Farmers in the city of Zhangjiakou, Hebei Province, north China, September 18, 2019. /VCG
Farmers in the city of Zhangjiakou, Hebei Province, north China, September 18, 2019. /VCG
How China makes it happen
Therefore, while some countries believe that development concerns concentrated wealth in certain regions, China understands that development cannot be lopsided and must be driven by its longstanding commitment to alleviating poverty in rural areas.
"Poor areas have long suffered from weak infrastructure, inadequate public services, and social and economic underdevelopment," notes the white paper. And herein lies the solution.
China has improved the quality of life in its countrysides by investing heavily in infrastructure in areas such as provision of clean water, electricity supply, transportation network and the internet.

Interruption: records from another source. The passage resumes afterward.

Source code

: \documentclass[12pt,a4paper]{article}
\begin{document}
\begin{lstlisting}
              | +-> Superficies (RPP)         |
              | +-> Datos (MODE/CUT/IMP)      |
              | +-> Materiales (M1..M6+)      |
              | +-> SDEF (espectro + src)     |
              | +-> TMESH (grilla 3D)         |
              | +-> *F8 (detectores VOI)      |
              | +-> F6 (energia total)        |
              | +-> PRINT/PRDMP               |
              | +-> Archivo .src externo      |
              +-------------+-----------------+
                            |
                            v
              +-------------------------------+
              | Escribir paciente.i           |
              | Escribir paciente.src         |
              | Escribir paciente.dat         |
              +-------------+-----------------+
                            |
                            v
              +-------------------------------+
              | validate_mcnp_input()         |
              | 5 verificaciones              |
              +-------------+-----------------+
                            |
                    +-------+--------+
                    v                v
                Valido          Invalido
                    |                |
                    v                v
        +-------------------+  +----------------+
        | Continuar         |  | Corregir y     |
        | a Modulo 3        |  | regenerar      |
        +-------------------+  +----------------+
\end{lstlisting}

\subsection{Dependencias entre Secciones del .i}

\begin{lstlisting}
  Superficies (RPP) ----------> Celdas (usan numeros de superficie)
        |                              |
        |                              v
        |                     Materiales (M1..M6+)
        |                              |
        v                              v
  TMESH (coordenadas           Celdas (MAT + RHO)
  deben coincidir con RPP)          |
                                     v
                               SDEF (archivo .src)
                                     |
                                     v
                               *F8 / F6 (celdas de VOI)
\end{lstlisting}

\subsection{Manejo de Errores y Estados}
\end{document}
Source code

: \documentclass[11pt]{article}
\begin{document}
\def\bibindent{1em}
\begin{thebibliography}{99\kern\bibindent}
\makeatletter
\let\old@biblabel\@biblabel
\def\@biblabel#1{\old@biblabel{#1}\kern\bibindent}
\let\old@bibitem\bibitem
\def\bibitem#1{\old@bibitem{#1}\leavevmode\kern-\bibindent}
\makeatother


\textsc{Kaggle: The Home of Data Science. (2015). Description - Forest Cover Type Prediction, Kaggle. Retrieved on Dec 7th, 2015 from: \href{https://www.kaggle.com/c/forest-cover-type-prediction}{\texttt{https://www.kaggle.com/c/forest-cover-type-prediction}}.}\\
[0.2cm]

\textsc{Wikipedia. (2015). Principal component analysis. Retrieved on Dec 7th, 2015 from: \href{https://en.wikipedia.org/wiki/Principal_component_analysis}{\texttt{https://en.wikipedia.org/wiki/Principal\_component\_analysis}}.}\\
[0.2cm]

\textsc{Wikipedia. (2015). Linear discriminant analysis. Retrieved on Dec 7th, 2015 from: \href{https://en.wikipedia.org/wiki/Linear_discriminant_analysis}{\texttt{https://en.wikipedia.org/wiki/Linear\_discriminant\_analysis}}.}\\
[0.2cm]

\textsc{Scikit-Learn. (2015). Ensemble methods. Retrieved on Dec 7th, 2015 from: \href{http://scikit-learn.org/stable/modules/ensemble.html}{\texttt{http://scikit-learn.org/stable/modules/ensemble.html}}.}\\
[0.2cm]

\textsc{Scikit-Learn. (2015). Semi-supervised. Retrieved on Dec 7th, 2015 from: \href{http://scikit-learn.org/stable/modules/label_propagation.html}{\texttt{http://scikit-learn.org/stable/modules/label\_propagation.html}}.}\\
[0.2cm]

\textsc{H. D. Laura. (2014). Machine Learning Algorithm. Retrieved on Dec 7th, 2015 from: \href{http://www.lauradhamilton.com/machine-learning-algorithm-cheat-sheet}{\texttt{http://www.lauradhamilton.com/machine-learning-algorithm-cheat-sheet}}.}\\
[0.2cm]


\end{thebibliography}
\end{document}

This has been complimented by investment in social security schemes, including household subsidies and equal access to healthcare. Basic medical insurance coverage of the poor is now over 99.9 percent. County-level hospitals in impoverished areas can treat 90 percent of the ailments that general county-level hospitals can, according to the white paper.
This has also been supplemented by investment in educational opportunities. Nine-year compulsory education is available to all children with a completion rate of 94.8 percent in 2020.

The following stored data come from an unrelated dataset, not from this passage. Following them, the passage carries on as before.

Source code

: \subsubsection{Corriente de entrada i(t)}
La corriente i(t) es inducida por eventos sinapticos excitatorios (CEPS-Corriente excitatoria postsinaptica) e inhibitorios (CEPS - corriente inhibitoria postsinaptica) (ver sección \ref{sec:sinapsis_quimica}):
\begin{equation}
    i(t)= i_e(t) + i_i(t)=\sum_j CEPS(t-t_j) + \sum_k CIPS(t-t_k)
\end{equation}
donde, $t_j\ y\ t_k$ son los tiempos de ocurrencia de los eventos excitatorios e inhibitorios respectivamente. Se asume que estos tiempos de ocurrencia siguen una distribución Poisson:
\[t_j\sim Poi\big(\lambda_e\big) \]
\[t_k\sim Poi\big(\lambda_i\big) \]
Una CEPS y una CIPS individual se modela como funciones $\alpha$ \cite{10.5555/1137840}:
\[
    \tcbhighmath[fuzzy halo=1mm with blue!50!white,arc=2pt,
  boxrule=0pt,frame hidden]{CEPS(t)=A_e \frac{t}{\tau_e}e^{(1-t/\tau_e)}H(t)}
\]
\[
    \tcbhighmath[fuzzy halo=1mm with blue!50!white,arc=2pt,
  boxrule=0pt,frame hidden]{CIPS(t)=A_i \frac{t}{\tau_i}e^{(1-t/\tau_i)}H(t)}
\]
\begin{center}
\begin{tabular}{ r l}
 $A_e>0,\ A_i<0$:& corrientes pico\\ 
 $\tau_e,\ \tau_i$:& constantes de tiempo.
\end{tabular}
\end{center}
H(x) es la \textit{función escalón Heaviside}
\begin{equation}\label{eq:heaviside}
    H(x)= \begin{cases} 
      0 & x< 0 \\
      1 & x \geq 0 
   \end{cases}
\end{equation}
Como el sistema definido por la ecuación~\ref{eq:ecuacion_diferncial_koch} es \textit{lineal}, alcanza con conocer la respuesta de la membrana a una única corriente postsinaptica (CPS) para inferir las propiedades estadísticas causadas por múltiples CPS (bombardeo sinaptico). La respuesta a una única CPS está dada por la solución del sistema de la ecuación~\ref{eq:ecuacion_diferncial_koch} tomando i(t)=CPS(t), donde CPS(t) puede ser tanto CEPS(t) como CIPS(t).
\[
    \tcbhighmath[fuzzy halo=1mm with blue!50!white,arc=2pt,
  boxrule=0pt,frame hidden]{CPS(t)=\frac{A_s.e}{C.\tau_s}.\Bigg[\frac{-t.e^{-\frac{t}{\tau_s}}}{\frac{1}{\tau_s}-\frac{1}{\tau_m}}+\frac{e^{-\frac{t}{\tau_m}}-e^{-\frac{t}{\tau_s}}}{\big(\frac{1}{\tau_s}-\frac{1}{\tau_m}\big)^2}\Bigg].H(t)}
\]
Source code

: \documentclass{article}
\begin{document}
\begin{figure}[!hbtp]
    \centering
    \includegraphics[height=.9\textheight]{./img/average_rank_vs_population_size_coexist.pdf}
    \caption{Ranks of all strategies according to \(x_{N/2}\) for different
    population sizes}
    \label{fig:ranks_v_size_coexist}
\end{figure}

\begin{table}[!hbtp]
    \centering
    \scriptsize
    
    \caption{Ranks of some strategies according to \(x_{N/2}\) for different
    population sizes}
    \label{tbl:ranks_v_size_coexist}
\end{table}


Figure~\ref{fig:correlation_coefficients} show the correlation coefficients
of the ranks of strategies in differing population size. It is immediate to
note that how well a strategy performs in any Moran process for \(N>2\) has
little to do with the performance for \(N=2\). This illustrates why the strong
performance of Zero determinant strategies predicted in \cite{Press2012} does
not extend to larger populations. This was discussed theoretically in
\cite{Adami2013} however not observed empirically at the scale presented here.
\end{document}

Communications have also been enhanced, with over 98 percent of poor villages having access to optical fiber communications and 4G technology.
These investments have transformed life from how it was once known in rural areas, providing new opportunities for education and thus economic development.
In summary, China's poverty alleviation efforts are real and substantiated.
The CPC has followed a true model of socialism wherein wealth is redistributed for improving the living conditions of those who need it the most, catering to the interests of the many and not the few.
China's development has never been about simply getting rich in some areas and ignoring the others. It has always been about achieving a national vision for prosperity which addresses the longstanding problem of rural impoverishment, a product of a large country with a large population and enormous development needs.
From the early years of the People's Republic of China to the present day, China's rural population have been the backbone of the country's socialist transformation and the driving force of its vision for the future.